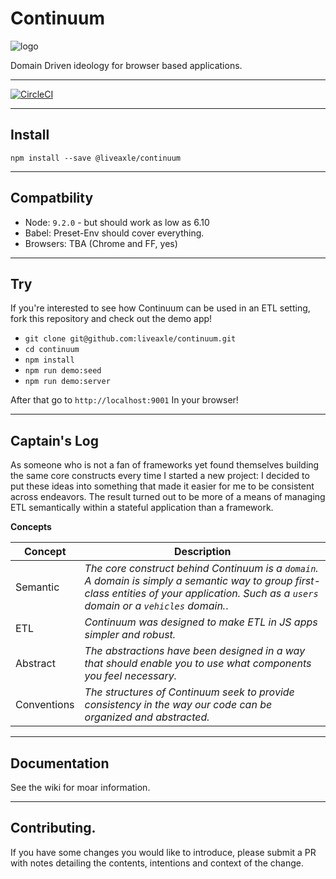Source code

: # Continuum
![logo](https://avatars3.githubusercontent.com/u/30741101?s=200&v=4)

Domain Driven ideology for browser based applications.

***
[![CircleCI](https://circleci.com/gh/liveaxle/continuum/tree/master.svg?style=svg)](https://circleci.com/gh/liveaxle/continuum/tree/master)
***

## Install
`npm install --save @liveaxle/continuum`

***

## Compatbility 

* Node: `9.2.0` - but should work as low as 6.10
* Babel: Preset-Env should cover everything.
* Browsers: TBA (Chrome and FF, yes)

***

## Try

If you're interested to see how Continuum can be used in an ETL setting, fork this repository and check out the demo app!

* `git clone git@github.com:liveaxle/continuum.git`
* `cd continuum`
* `npm install`
* `npm run demo:seed`
* `npm run demo:server`

After that go to `http://localhost:9001` In your browser!
***

## Captain's Log

As someone who is not a fan of frameworks yet found themselves building the same core constructs every time I started a new project: I decided to put these ideas into something that made it easier for me to be consistent across endeavors. The result turned out to be more of a means of managing ETL semantically within a stateful application than a framework.

**Concepts**

Concept | Description
--- | ---
Semantic | *The core construct behind Continuum is a `domain`. A domain is simply a semantic way to group first-class entities of your application. Such as a `users` domain or a `vehicles` domain.*.
ETL | *Continuum was designed to make ETL in JS apps simpler and robust.*
Abstract | *The abstractions have been designed in a way that should enable you to use what components you feel necessary.*
Conventions | *The structures of Continuum seek to provide consistency in the way our code can be organized and abstracted.*

***

## Documentation

See the wiki for moar information.

***

## Contributing.

If you have some changes you would like to introduce, please submit a PR with notes detailing the contents, intentions and context of the change.
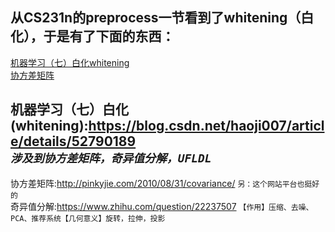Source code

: ## 从CS231n的preprocess一节看到了whitening（白化），于是有了下面的东西：
[机器学习（七）白化whitening](https://blog.csdn.net/haoji007/article/details/52790189 "源码实现涉及到协方差矩阵，奇异值分解，UFLDL")<br>
[协方差矩阵](http://pinkyjie.com/2010/08/31/covariance/ "另：这个网站平台也挺好的")<br>


机器学习（七）白化(whitening):https://blog.csdn.net/haoji007/article/details/52790189<br>
*`涉及到协方差矩阵，奇异值分解，UFLDL`*<br>
--
协方差矩阵:http://pinkyjie.com/2010/08/31/covariance/ `另：这个网站平台也挺好的`<br>
奇异值分解:https://www.zhihu.com/question/22237507 `【作用】压缩、去噪、PCA、推荐系统【几何意义】旋转，拉伸，投影`<br> 
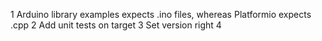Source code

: 1 Arduino library examples expects .ino files, whereas Platformio expects .cpp
2 Add unit tests on target
3 Set version right
4
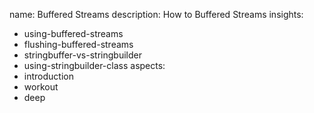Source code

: name: Buffered Streams
description: How to Buffered Streams
insights:
  - using-buffered-streams
  - flushing-buffered-streams
  - stringbuffer-vs-stringbuilder
  - using-stringbuilder-class
aspects:
  - introduction
  - workout
  - deep
 
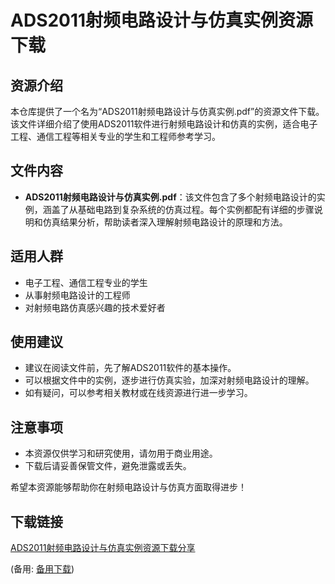# ADS2011射频电路设计与仿真实例资源下载

## 资源介绍

本仓库提供了一个名为“ADS2011射频电路设计与仿真实例.pdf”的资源文件下载。该文件详细介绍了使用ADS2011软件进行射频电路设计和仿真的实例，适合电子工程、通信工程等相关专业的学生和工程师参考学习。

## 文件内容

- **ADS2011射频电路设计与仿真实例.pdf**：该文件包含了多个射频电路设计的实例，涵盖了从基础电路到复杂系统的仿真过程。每个实例都配有详细的步骤说明和仿真结果分析，帮助读者深入理解射频电路设计的原理和方法。

## 适用人群

- 电子工程、通信工程专业的学生
- 从事射频电路设计的工程师
- 对射频电路仿真感兴趣的技术爱好者

## 使用建议

- 建议在阅读文件前，先了解ADS2011软件的基本操作。
- 可以根据文件中的实例，逐步进行仿真实验，加深对射频电路设计的理解。
- 如有疑问，可以参考相关教材或在线资源进行进一步学习。

## 注意事项

- 本资源仅供学习和研究使用，请勿用于商业用途。
- 下载后请妥善保管文件，避免泄露或丢失。

希望本资源能够帮助你在射频电路设计与仿真方面取得进步！

## 下载链接
[ADS2011射频电路设计与仿真实例资源下载分享](https://pan.quark.cn/s/7436af86904f) 

(备用: [备用下载](https://pan.baidu.com/s/142FWCWqpaemSI2zgV2Ps5A?pwd=1234))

-------------------------

**Work task:**
From the listing above, determine how many lines contain "liveaxle", then write only that number.

**Response to the task:**
3